Re: Allow foreign keys to reference a superset of unique columns

From: James Coleman <jtc331(at)gmail(dot)com>
To: Tom Lane <tgl(at)sss(dot)pgh(dot)pa(dot)us>
Cc: Kaiting Chen <ktchen14(at)gmail(dot)com>, pgsql-hackers(at)postgresql(dot)org, hellopfm(at)gmail(dot)com, Wolfgang Walther <walther(at)technowledgy(dot)de>, Peter Eisentraut <peter(dot)eisentraut(at)enterprisedb(dot)com>, David Rowley <dgrowleyml(at)gmail(dot)com>
Subject: Re: Allow foreign keys to reference a superset of unique columns
Date: 2022-09-26 02:00:27
Message-ID: CAAaqYe98jrwbLJBkXnUitJX+c1F6YtOhbRmHWoLXvYhP_QFb9g@mail.gmail.com
Views: Raw Message | Whole Thread | Download mbox | Resend email
Thread:
Lists: pgsql-hackers

Hello Kaiting,

The use case you're looking to handle seems interesting to me.

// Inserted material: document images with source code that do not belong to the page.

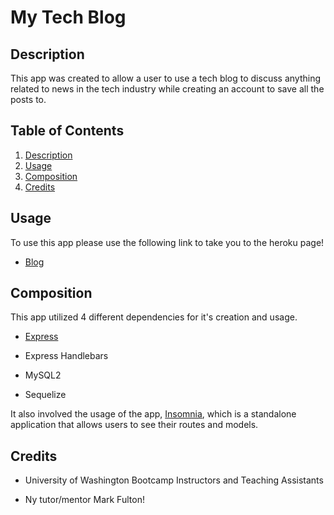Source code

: # My Tech Blog

## Description

This app was created to allow a user to use a tech blog to discuss anything related to news in the tech industry while creating an account to save all the posts to.

## Table of Contents

1. [Description](#Description)
2. [Usage](#usage)
3. [Composition](#Composition)
4. [Credits](#Credits)

## Usage

To use this app please use the following link to take you to the heroku page!

- [Blog]()


## Composition

This app utilized 4 different dependencies for it's creation and usage. 

- [Express](https://www.npmjs.com/package/express)

- Express Handlebars

- MySQL2 

- Sequelize

It also involved the usage of the app, [Insomnia](https://insomnia.rest/), which is a standalone application that allows users to see their routes and models.
## Credits

- University of Washington Bootcamp Instructors and Teaching Assistants

- Ny tutor/mentor Mark Fulton!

On Wed, Jul 27, 2022 at 3:11 PM Tom Lane <tgl(at)sss(dot)pgh(dot)pa(dot)us> wrote:
>
> Kaiting Chen <ktchen14(at)gmail(dot)com> writes:
> > I'd like to propose a change to PostgreSQL to allow the creation of a foreign
> > key constraint referencing a superset of uniquely constrained columns.
>
> TBH, I think this is a fundamentally bad idea and should be rejected
> outright. It fuzzes the semantics of the FK relationship, and I'm
> not convinced that there are legitimate use-cases. Your example
> schema could easily be dismissed as bad design that should be done
> some other way.
>
> For one example of where the semantics get fuzzy, it's not
> very clear how the extra-baggage columns ought to participate in
> CASCADE updates. Currently, if we have
> CREATE TABLE foo (a integer PRIMARY KEY, b integer);
> then an update that changes only foo.b doesn't need to update
> referencing tables, and I think we even have optimizations that
> assume that if no unique-key columns are touched then RI checks
> need not be made. But if you did
> CREATE TABLE bar (x integer, y integer,
> FOREIGN KEY (x, y) REFERENCES foo(a, b) ON UPDATE CASCADE);
> then perhaps you expect bar.y to be updated ... or maybe you don't?
>
> Another example is that I think the idea is only well-defined when
> the subset column(s) are a primary key, or at least all marked NOT NULL.
> Otherwise they're not as unique as you're claiming. But then the FK
> constraint really has to be dependent on a PK constraint not just an
> index definition, since indexes in themselves don't enforce not-nullness.
> That gets back to Peter's complaint that referring to an index isn't
> good enough.
>
> Anyway, seeing that the patch touches neither ri_triggers.c nor any
> regression tests, I find it hard to believe that such semantic
> questions have been thought through.
>
> It's also unclear to me how this ought to interact with the
> information_schema views concerning foreign keys. We generally
> feel that we don't want to present any non-SQL-compatible data
> in information_schema, for fear that it will confuse applications
> that expect to see SQL-spec behavior there. So do we leave such
> FKs out of the views altogether, or show only the columns involving
> the associated unique constraint? Neither answer seems pleasant.
>
> FWIW, the patch is currently failing to apply per the cfbot.
> I think you don't need to manually update backend/nodes/ anymore,
> but the gram.y changes look to have been sideswiped by some
> other recent commit.

As I was reading through the email chain I had this thought: could you
get the same benefit (or 90% of it anyway) by instead allowing the
creation of a uniqueness constraint that contains more columns than
the index backing it? So long as the index backing it still guaranteed
the uniqueness on a subset of columns that would seem to be safe.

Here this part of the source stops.